Is de regering zich ervan bewust dat het ontvangen van studiefinanciering en op termijn ook een ov-studentenreisproduct een op zich zelf staande reden kan zijn voor jongeren om zich in te schrijven, zo vragen deze leden.

De regering is zich daarvan bewust. Op dit moment wordt onderzocht hoe vaak het landelijk voorkomt dat jongeren in entree- en mbo-2 opleidingen wel studiefinanciering ontvangen maar geen onderwijs volgen en welke motieven daarbij een rol spelen. Dit onderzoek wordt naar verwachting in de zomer afgerond. Overigens biedt ook het bindend studieadvies, als mocht blijken dat studenten zich om oneigenlijke redenen hebben aangemeld, bijvoorbeeld omdat zij niet komen opdagen, hier een vangnet.

Deze leden vragen voorts waarom niet in lijn met het ho decentrale selectie wordt toegepast en deze leden wijzen in dat licht ook op de eerdergenoemde brief van VNO-NCW en de MBO Raad die tevens voor meer ruimte pleiten op dit punt om juist recht te doen aan de talenten van jongeren.

Deze leden wijzen er terecht op dat in het ho decentrale selectie kan worden toegepast bij numerus fixusopleidingen (opleidingen met een beperkte capaciteit). Dit betreft echter een andere doelgroep. Bij mbo-opleidingen met een beperkte capaciteit kunnen instellingen alleen niet-kwalitatieve criteria hanteren, zoals loting of volgorde van aanmelding. Elke jongere met een juiste vooropleiding verdient immers de kans om een startkwalificatie te halen. Met name jongeren in een kwetsbare positie zouden door kwalitatieve selectie benadeeld kunnen worden.

Tot slot vragen deze leden hoe voorkomen gaat worden dat als gevolg van het toelatingsrecht allerlei niet-leerbare of niet-schoolbare studenten in het onderwijs terecht komen. De lessen moeten, aldus deze leden, niet verstierd kunnen worden door deze specifieke groep.

Het is een opdracht en verantwoordelijkheid van mbo-instellingen om elke student maximaal te ondersteunen in het ontdekken en vergroten van zijn talenten. Het toelatingsrecht is een recht op een eerlijke kans, maar is geen ongeclausuleerd verblijfsrecht. Daarom introduceert dit wetsvoorstel tevens een bindend studieadvies voor alle mbo-opleidingen op grond waarvan studenten die onvoldoende studievorderingen laten zien, bijvoorbeeld doordat zij niet te motiveren zijn, van de opleiding kunnen worden verwijderd. Ook in de onderwijsovereenkomst kunnen afspraken tussen de instelling en de student worden neergelegd om ongewenst gedrag te voorkomen.

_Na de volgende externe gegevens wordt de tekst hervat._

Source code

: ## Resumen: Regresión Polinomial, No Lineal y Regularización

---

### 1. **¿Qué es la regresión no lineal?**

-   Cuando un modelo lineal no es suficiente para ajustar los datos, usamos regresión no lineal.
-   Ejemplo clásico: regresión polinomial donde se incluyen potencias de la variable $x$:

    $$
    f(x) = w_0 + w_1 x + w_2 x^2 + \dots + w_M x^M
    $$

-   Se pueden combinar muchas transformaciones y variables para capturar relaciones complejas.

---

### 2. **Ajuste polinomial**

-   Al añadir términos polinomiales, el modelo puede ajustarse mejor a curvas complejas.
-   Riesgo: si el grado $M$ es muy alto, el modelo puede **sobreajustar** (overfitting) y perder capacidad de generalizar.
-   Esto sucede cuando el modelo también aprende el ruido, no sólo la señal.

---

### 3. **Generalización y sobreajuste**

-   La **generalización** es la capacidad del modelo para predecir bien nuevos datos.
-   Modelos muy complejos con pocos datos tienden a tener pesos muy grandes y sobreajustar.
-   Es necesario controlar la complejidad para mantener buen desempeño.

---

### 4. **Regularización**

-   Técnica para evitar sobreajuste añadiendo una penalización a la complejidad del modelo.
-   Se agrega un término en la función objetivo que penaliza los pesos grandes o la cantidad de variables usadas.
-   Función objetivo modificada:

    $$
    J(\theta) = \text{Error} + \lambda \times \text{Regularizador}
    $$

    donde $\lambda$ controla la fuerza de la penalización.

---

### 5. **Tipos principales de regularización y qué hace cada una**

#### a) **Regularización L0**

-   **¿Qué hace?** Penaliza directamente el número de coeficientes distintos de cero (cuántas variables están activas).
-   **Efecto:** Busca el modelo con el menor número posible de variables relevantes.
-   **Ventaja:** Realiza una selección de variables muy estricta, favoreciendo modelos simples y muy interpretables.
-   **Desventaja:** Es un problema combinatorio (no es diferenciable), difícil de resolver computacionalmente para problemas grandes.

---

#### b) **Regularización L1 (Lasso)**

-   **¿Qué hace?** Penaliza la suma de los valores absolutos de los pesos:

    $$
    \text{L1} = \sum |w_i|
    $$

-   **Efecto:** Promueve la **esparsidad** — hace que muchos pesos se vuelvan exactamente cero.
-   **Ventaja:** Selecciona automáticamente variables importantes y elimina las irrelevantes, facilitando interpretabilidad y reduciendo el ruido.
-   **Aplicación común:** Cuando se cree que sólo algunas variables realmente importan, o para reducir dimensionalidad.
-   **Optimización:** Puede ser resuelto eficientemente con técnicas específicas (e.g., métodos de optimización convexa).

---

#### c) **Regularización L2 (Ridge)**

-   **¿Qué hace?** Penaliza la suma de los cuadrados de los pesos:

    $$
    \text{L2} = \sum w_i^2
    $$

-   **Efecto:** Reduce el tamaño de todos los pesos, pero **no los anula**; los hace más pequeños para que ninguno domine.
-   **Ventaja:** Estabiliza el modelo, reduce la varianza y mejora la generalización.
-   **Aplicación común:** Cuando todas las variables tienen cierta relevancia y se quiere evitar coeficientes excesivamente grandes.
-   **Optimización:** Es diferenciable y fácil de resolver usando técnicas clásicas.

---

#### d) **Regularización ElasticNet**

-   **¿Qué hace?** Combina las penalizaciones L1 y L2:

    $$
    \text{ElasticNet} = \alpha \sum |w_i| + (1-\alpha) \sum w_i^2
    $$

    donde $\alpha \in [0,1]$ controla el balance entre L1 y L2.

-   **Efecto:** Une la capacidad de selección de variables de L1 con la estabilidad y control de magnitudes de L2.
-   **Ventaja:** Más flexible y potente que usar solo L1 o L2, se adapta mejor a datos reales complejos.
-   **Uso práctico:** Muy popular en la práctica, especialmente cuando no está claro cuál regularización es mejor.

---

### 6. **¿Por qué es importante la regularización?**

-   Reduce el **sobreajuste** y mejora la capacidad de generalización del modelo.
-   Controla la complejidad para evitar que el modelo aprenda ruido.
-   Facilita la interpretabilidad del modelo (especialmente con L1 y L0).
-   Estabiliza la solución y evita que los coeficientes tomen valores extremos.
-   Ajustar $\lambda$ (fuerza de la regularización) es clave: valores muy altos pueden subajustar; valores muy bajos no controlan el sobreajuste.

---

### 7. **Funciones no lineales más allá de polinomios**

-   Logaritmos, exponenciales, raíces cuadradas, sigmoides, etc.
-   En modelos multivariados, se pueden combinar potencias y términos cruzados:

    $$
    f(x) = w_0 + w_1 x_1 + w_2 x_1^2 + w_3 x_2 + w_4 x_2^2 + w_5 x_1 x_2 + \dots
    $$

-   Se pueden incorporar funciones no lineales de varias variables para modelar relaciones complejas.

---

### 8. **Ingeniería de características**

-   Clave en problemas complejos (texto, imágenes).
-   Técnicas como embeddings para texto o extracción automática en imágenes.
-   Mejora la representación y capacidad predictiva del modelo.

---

De leden van de PvdA-fractie vragen op welke manier er wordt opgetreden tegen instellingen die zich niet aan dit toelatingsrecht voor studenten houden. Op welke manier wordt voorkomen dat instellingen alsnog studenten op oneigenlijke gronden uitsluiten van de opleiding? Welke instantie of welk orgaan ziet toe op de naleving van het toelatingsrecht van studenten.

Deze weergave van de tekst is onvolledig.